In the past years, AlphaFold has revolutionised protein science. This Artificial Intelligence (AI) tool was trained on protein data collected by life scientists for over 50 years, and is able to predict the 3D shape of proteins with high accuracy. Its success prompted the modelling of an astounding 215 million proteins last year, providing insights into the shapes of almost any protein. This is particularly interesting for proteins that have not been studied experimentally, a complex and time-consuming process.
“There are now many sources of protein information, enclosing valuable insights into how proteins evolve and work” says Joana Pereira, the leader of the study. Nevertheless, research has long been faced with a data jungle.
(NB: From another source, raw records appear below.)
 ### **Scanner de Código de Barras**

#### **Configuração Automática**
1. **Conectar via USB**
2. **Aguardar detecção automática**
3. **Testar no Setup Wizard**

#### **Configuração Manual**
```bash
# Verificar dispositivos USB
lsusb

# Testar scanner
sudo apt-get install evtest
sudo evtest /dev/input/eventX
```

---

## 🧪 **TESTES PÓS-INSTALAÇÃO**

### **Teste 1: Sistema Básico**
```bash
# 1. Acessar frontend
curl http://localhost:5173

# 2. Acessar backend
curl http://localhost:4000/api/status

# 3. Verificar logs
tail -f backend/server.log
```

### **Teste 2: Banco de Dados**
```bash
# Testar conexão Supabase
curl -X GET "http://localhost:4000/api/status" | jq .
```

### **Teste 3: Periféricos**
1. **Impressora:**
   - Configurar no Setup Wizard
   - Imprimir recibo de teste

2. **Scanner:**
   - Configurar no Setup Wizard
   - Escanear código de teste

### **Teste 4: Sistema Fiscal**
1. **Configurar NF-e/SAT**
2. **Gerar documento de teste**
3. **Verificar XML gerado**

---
The research team led by Professor Torsten Schwede, group leader at the Biozentrum, University of Basel, and the Swiss Institute of Bioinformatics (SIB), has now succeeded in decrypting some of the concealed information.
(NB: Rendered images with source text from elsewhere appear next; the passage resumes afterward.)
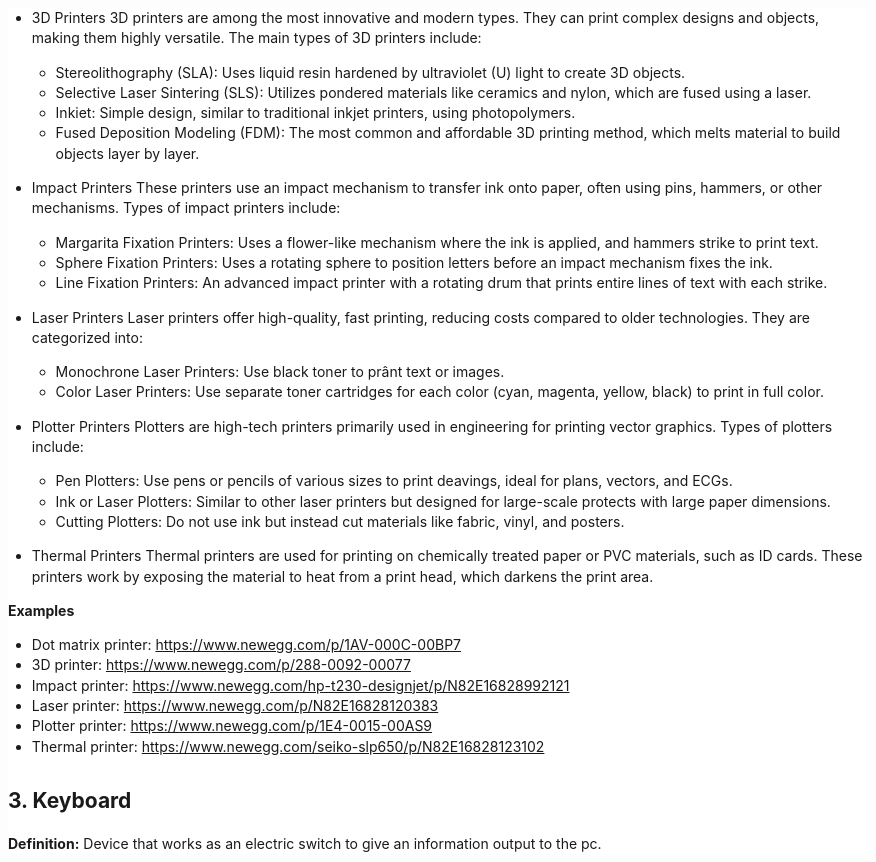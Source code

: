 - 3D Printers 
  3D printers are among the most innovative and modern types. They can print complex designs and objects, making them highly versatile. The main types of 3D printers include: 
  - Stereolithography (SLA): Uses liquid resin hardened by ultraviolet (U) light to create 3D objects. 
  - Selective Laser Sintering (SLS): Utilizes pondered materials like ceramics and nylon, which are fused using a laser. 
  - Inkiet: Simple design, similar to traditional inkjet printers, using photopolymers. 
  - Fused Deposition Modeling (FDM): The most common and affordable 3D printing method, which melts material to build objects layer by layer. 

- Impact Printers 
  These printers use an impact mechanism to transfer ink onto paper, often using pins, hammers, or other mechanisms. Types of impact printers include: 
  - Margarita Fixation Printers: Uses a flower-like mechanism where the ink is applied, and hammers strike to print text. 
  -  Sphere Fixation Printers: Uses a rotating sphere to position letters before an impact mechanism fixes the ink. 
  -  Line Fixation Printers: An advanced impact printer with a rotating drum that prints entire lines of text with each strike. 

- Laser Printers 
  Laser printers offer high-quality, fast printing, reducing costs compared to older technologies. They are categorized into: 
  - Monochrone Laser Printers: Use black toner to prânt text or images. 
  - Color Laser Printers: Use separate toner cartridges for each color (cyan, magenta, yellow, black) to print in full color. 

- Plotter Printers 
 Plotters are high-tech printers primarily used in engineering for printing vector graphics. Types of plotters include: 
  - Pen Plotters: Use pens or pencils of various sizes to print deavings, ideal for plans, vectors, and ECGs. 
  - Ink or Laser Plotters: Similar to other laser printers but designed for large-scale protects with large paper dimensions. 
  - Cutting Plotters: Do not use ink but instead cut materials like fabric, vinyl, and posters. 

- Thermal Printers 
Thermal printers are used for printing on chemically treated paper or PVC materials, such as ID cards. These printers work by exposing the material to heat from a print head, which darkens the print area.

**Examples**

- Dot matrix printer: https://www.newegg.com/p/1AV-000C-00BP7
- 3D printer: https://www.newegg.com/p/288-0092-00077
- Impact printer: https://www.newegg.com/hp-t230-designjet/p/N82E16828992121
- Laser printer: https://www.newegg.com/p/N82E16828120383
- Plotter printer: https://www.newegg.com/p/1E4-0015-00AS9
- Thermal printer: https://www.newegg.com/seiko-slp650/p/N82E16828123102

## 3. Keyboard
**Definition:** Device that works as an electric switch to give an information output to the pc.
A bird’s eye view reveals new protein families and folds
The researchers constructed an interactive network of 53 million proteins with high quality AlphaFold structures. "This network serves as a valuable source for theoretically predicting unknown protein families and their functions on a large scale," underlines Dr. Janani Durairaj, the first author. The team was able to identify 290 new protein families and one new protein fold that resembles the shape of a flower.
Building on the expertise of the Schwede group in developing and maintaining the leading software SWISS-MODEL, they made the network available as an interactive web resource, termed the “Protein Universe Atlas”.
AI as a valuable tool in research
The team has employed Deep Learning-based tools for finding novelties in this network, paving the way to innovations in life sciences, from basic to applied research. “Understanding the structure and function of proteins is typically one of the first steps to develop a new drug, or modify their functions by protein engineering, for example”, says Pereira. The work was supported by a ‘kickstarter’ grant from SIB to encourage the adoption of AI in life science resources. It underscores the transformative potential of Deep Learning and intelligent algorithms in research.
With the Protein Universe Atlas, scientists can now learn more about proteins relevant to their research. “We hope this resource will help not only researchers and biocurators but also students and teachers by providing a new platform for learning about protein diversity, from structure, to function, to evolution”, says Janani Durairaj.